---- Data to use

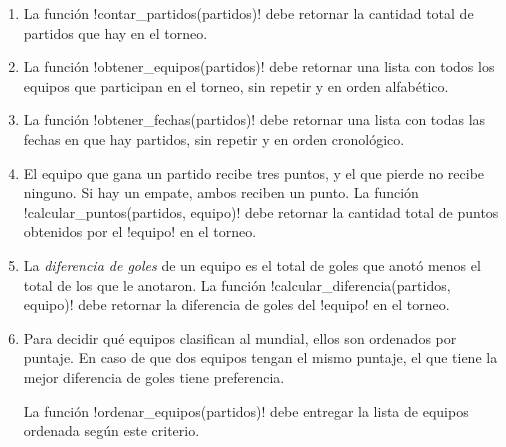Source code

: \documentclass[12pt,spanish]{article}
\begin{document}
  \begin{enumerate}[leftmargin=0pt]

    \item
      La función \li!contar_partidos(partidos)!
      debe retornar la cantidad total de partidos
      que hay en el torneo.
      

    \item
      La función \li!obtener_equipos(partidos)!
      debe retornar una lista con todos los equipos
      que participan en el torneo,
      sin repetir y en orden alfabético.
      

    \item
      La función \li!obtener_fechas(partidos)!
      debe retornar una lista con todas las fechas
      en que hay partidos,
      sin repetir y en orden cronológico.
      

    \item
      El equipo que gana un partido recibe tres puntos,
      y el que pierde no recibe ninguno.
      Si hay un empate,
      ambos reciben un punto.
      La función \li!calcular_puntos(partidos, equipo)!
      debe retornar la cantidad total de puntos
      obtenidos por el \li!equipo! en el torneo.
      

    \item
      La \emph{diferencia de goles} de un equipo
      es el total de goles que anotó
      menos el total de los que le anotaron.
      La función \li!calcular_diferencia(partidos, equipo)!
      debe retornar la diferencia de goles
      del \li!equipo! en el torneo.
      

    \item
      Para decidir qué equipos clasifican al mundial,
      ellos son ordenados por puntaje.
      En caso de que dos equipos tengan el mismo puntaje,
      el que tiene la mejor diferencia de goles tiene preferencia.

      La función \li!ordenar_equipos(partidos)!
      debe entregar la lista de equipos ordenada
      según este criterio.
      


\end{enumerate}
\end{document}
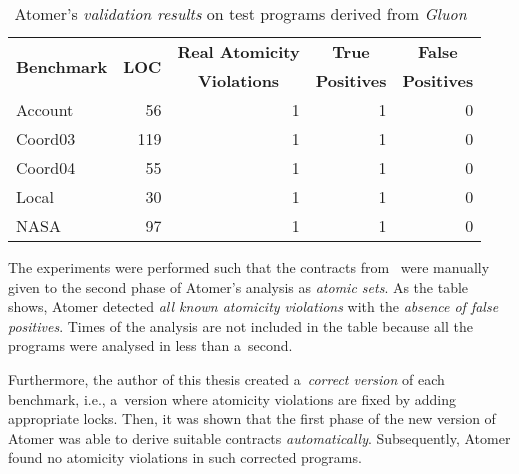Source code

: \begin{table}[hbt]
    \centering

    \begin{tabular}{|l|r|r|r|r|}
        \hline

        \multirow{2}{*}{\textbf{Benchmark}} & \multirow{2}{*}{\textbf{LOC}} & \multicolumn{1}{c|}{\textbf{Real Atomicity}} & \multicolumn{1}{c|}{\textbf{True}} & \multicolumn{1}{c|}{\textbf{False}} \\
        
        & & \multicolumn{1}{c|}{\textbf{Violations}} & \multicolumn{1}{c|}{\textbf{Positives}} & \multicolumn{1}{c|}{\textbf{Positives}} \\ \hline \hline

        Account~\cite{atomicityOOP} & 56 & 1 & 1 & 0 \\ \hline
        
        Coord03~\cite{hlDataRaces} & 119 & 1 & 1 & 0 \\ \hline
        
        Coord04~\cite{blockLocalAtom} & 55 & 1 & 1 & 0 \\ \hline
        
        Local~\cite{hlDataRaces} & 30 & 1 & 1 & 0 \\ \hline
        
        NASA~\cite{hlDataRaces} & 97 & 1 & 1 & 0 \\ \hline
    \end{tabular}

    \caption{Atomer's \emph{validation results} on test programs derived from \emph{Gluon}~\cite{contracts2017, contracts2015}}
    \label{tab:expGluon}
\end{table}

The experiments were performed such that the contracts from~\cite{contracts2017} were manually given to the second phase of Atomer's analysis as \emph{atomic sets}. As the table shows, Atomer detected \emph{all known atomicity violations} with the \emph{absence of false positives}. Times of the analysis are not included in the table because all the programs were analysed in less than a~second.

Furthermore, the author of this thesis created a~\emph{correct version} of each benchmark, i.e., a~version where atomicity violations are fixed by adding appropriate locks. Then, it was shown that the first phase of the new version of Atomer was able to derive suitable contracts \emph{automatically}. Subsequently, Atomer found no atomicity violations in such corrected programs.


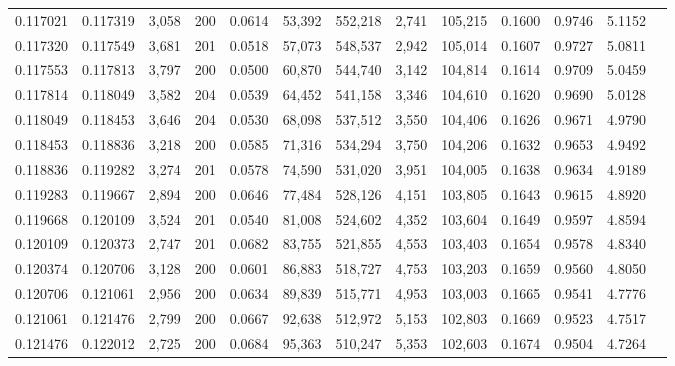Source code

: \begin{tabular}{rrrrrrrrrrrrr}
0.117021 & 0.117319 & 3,058 & 200 &                                     0.0614 &  53,392 & 552,218 &   2,741 & 105,215 & 0.1600 & 0.9746 & 5.1152 \\
0.117320 & 0.117549 & 3,681 & 201 &                                     0.0518 &  57,073 & 548,537 &   2,942 & 105,014 & 0.1607 & 0.9727 & 5.0811 \\
0.117553 & 0.117813 & 3,797 & 200 &                                     0.0500 &  60,870 & 544,740 &   3,142 & 104,814 & 0.1614 & 0.9709 & 5.0459 \\
0.117814 & 0.118049 & 3,582 & 204 &                                     0.0539 &  64,452 & 541,158 &   3,346 & 104,610 & 0.1620 & 0.9690 & 5.0128 \\
0.118049 & 0.118453 & 3,646 & 204 &                                     0.0530 &  68,098 & 537,512 &   3,550 & 104,406 & 0.1626 & 0.9671 & 4.9790 \\
0.118453 & 0.118836 & 3,218 & 200 &                                     0.0585 &  71,316 & 534,294 &   3,750 & 104,206 & 0.1632 & 0.9653 & 4.9492 \\
0.118836 & 0.119282 & 3,274 & 201 &                                     0.0578 &  74,590 & 531,020 &   3,951 & 104,005 & 0.1638 & 0.9634 & 4.9189 \\
0.119283 & 0.119667 & 2,894 & 200 &                                     0.0646 &  77,484 & 528,126 &   4,151 & 103,805 & 0.1643 & 0.9615 & 4.8920 \\
0.119668 & 0.120109 & 3,524 & 201 &                                     0.0540 &  81,008 & 524,602 &   4,352 & 103,604 & 0.1649 & 0.9597 & 4.8594 \\
0.120109 & 0.120373 & 2,747 & 201 &                                     0.0682 &  83,755 & 521,855 &   4,553 & 103,403 & 0.1654 & 0.9578 & 4.8340 \\
0.120374 & 0.120706 & 3,128 & 200 &                                     0.0601 &  86,883 & 518,727 &   4,753 & 103,203 & 0.1659 & 0.9560 & 4.8050 \\
0.120706 & 0.121061 & 2,956 & 200 &                                     0.0634 &  89,839 & 515,771 &   4,953 & 103,003 & 0.1665 & 0.9541 & 4.7776 \\
0.121061 & 0.121476 & 2,799 & 200 &                                     0.0667 &  92,638 & 512,972 &   5,153 & 102,803 & 0.1669 & 0.9523 & 4.7517 \\
0.121476 & 0.122012 & 2,725 & 200 &                                     0.0684 &  95,363 & 510,247 &   5,353 & 102,603 & 0.1674 & 0.9504 & 4.7264 \\

\end{tabular}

--------

#### [Problem statement]
Instructions for the listing above: set down every entry exactly and drop any image.

#### [Reply]
Source code

: \documentclass[12pt,spanish]{article}
\begin{document}
  \begin{enumerate}[leftmargin=0pt]

    \item
      La función \li!contar_partidos(partidos)!
      debe retornar la cantidad total de partidos
      que hay en el torneo.
      

    \item
      La función \li!obtener_equipos(partidos)!
      debe retornar una lista con todos los equipos
      que participan en el torneo,
      sin repetir y en orden alfabético.
      

    \item
      La función \li!obtener_fechas(partidos)!
      debe retornar una lista con todas las fechas
      en que hay partidos,
      sin repetir y en orden cronológico.
      

    \item
      El equipo que gana un partido recibe tres puntos,
      y el que pierde no recibe ninguno.
      Si hay un empate,
      ambos reciben un punto.
      La función \li!calcular_puntos(partidos, equipo)!
      debe retornar la cantidad total de puntos
      obtenidos por el \li!equipo! en el torneo.
      

    \item
      La \emph{diferencia de goles} de un equipo
      es el total de goles que anotó
      menos el total de los que le anotaron.
      La función \li!calcular_diferencia(partidos, equipo)!
      debe retornar la diferencia de goles
      del \li!equipo! en el torneo.
      

    \item
      Para decidir qué equipos clasifican al mundial,
      ellos son ordenados por puntaje.
      En caso de que dos equipos tengan el mismo puntaje,
      el que tiene la mejor diferencia de goles tiene preferencia.

      La función \li!ordenar_equipos(partidos)!
      debe entregar la lista de equipos ordenada
      según este criterio.
      


\end{enumerate}
\end{document}
Source code

: \begin{table}[hbt]
    \centering

    \begin{tabular}{|l|r|r|r|r|}
        \hline

        \multirow{2}{*}{\textbf{Benchmark}} & \multirow{2}{*}{\textbf{LOC}} & \multicolumn{1}{c|}{\textbf{Real Atomicity}} & \multicolumn{1}{c|}{\textbf{True}} & \multicolumn{1}{c|}{\textbf{False}} \\
        
        & & \multicolumn{1}{c|}{\textbf{Violations}} & \multicolumn{1}{c|}{\textbf{Positives}} & \multicolumn{1}{c|}{\textbf{Positives}} \\ \hline \hline

        Account~\cite{atomicityOOP} & 56 & 1 & 1 & 0 \\ \hline
        
        Coord03~\cite{hlDataRaces} & 119 & 1 & 1 & 0 \\ \hline
        
        Coord04~\cite{blockLocalAtom} & 55 & 1 & 1 & 0 \\ \hline
        
        Local~\cite{hlDataRaces} & 30 & 1 & 1 & 0 \\ \hline
        
        NASA~\cite{hlDataRaces} & 97 & 1 & 1 & 0 \\ \hline
    \end{tabular}

    \caption{Atomer's \emph{validation results} on test programs derived from \emph{Gluon}~\cite{contracts2017, contracts2015}}
    \label{tab:expGluon}
\end{table}

The experiments were performed such that the contracts from~\cite{contracts2017} were manually given to the second phase of Atomer's analysis as \emph{atomic sets}. As the table shows, Atomer detected \emph{all known atomicity violations} with the \emph{absence of false positives}. Times of the analysis are not included in the table because all the programs were analysed in less than a~second.

Furthermore, the author of this thesis created a~\emph{correct version} of each benchmark, i.e., a~version where atomicity violations are fixed by adding appropriate locks. Then, it was shown that the first phase of the new version of Atomer was able to derive suitable contracts \emph{automatically}. Subsequently, Atomer found no atomicity violations in such corrected programs.


Source code

: \begin{tabular}{rrrrrrrrrrrrr}
0.117021 & 0.117319 & 3,058 & 200 &                                     0.0614 &  53,392 & 552,218 &   2,741 & 105,215 & 0.1600 & 0.9746 & 5.1152 \\
0.117320 & 0.117549 & 3,681 & 201 &                                     0.0518 &  57,073 & 548,537 &   2,942 & 105,014 & 0.1607 & 0.9727 & 5.0811 \\
0.117553 & 0.117813 & 3,797 & 200 &                                     0.0500 &  60,870 & 544,740 &   3,142 & 104,814 & 0.1614 & 0.9709 & 5.0459 \\
0.117814 & 0.118049 & 3,582 & 204 &                                     0.0539 &  64,452 & 541,158 &   3,346 & 104,610 & 0.1620 & 0.9690 & 5.0128 \\
0.118049 & 0.118453 & 3,646 & 204 &                                     0.0530 &  68,098 & 537,512 &   3,550 & 104,406 & 0.1626 & 0.9671 & 4.9790 \\
0.118453 & 0.118836 & 3,218 & 200 &                                     0.0585 &  71,316 & 534,294 &   3,750 & 104,206 & 0.1632 & 0.9653 & 4.9492 \\
0.118836 & 0.119282 & 3,274 & 201 &                                     0.0578 &  74,590 & 531,020 &   3,951 & 104,005 & 0.1638 & 0.9634 & 4.9189 \\
0.119283 & 0.119667 & 2,894 & 200 &                                     0.0646 &  77,484 & 528,126 &   4,151 & 103,805 & 0.1643 & 0.9615 & 4.8920 \\
0.119668 & 0.120109 & 3,524 & 201 &                                     0.0540 &  81,008 & 524,602 &   4,352 & 103,604 & 0.1649 & 0.9597 & 4.8594 \\
0.120109 & 0.120373 & 2,747 & 201 &                                     0.0682 &  83,755 & 521,855 &   4,553 & 103,403 & 0.1654 & 0.9578 & 4.8340 \\
0.120374 & 0.120706 & 3,128 & 200 &                                     0.0601 &  86,883 & 518,727 &   4,753 & 103,203 & 0.1659 & 0.9560 & 4.8050 \\
0.120706 & 0.121061 & 2,956 & 200 &                                     0.0634 &  89,839 & 515,771 &   4,953 & 103,003 & 0.1665 & 0.9541 & 4.7776 \\
0.121061 & 0.121476 & 2,799 & 200 &                                     0.0667 &  92,638 & 512,972 &   5,153 & 102,803 & 0.1669 & 0.9523 & 4.7517 \\
0.121476 & 0.122012 & 2,725 & 200 &                                     0.0684 &  95,363 & 510,247 &   5,353 & 102,603 & 0.1674 & 0.9504 & 4.7264 \\

\end{tabular}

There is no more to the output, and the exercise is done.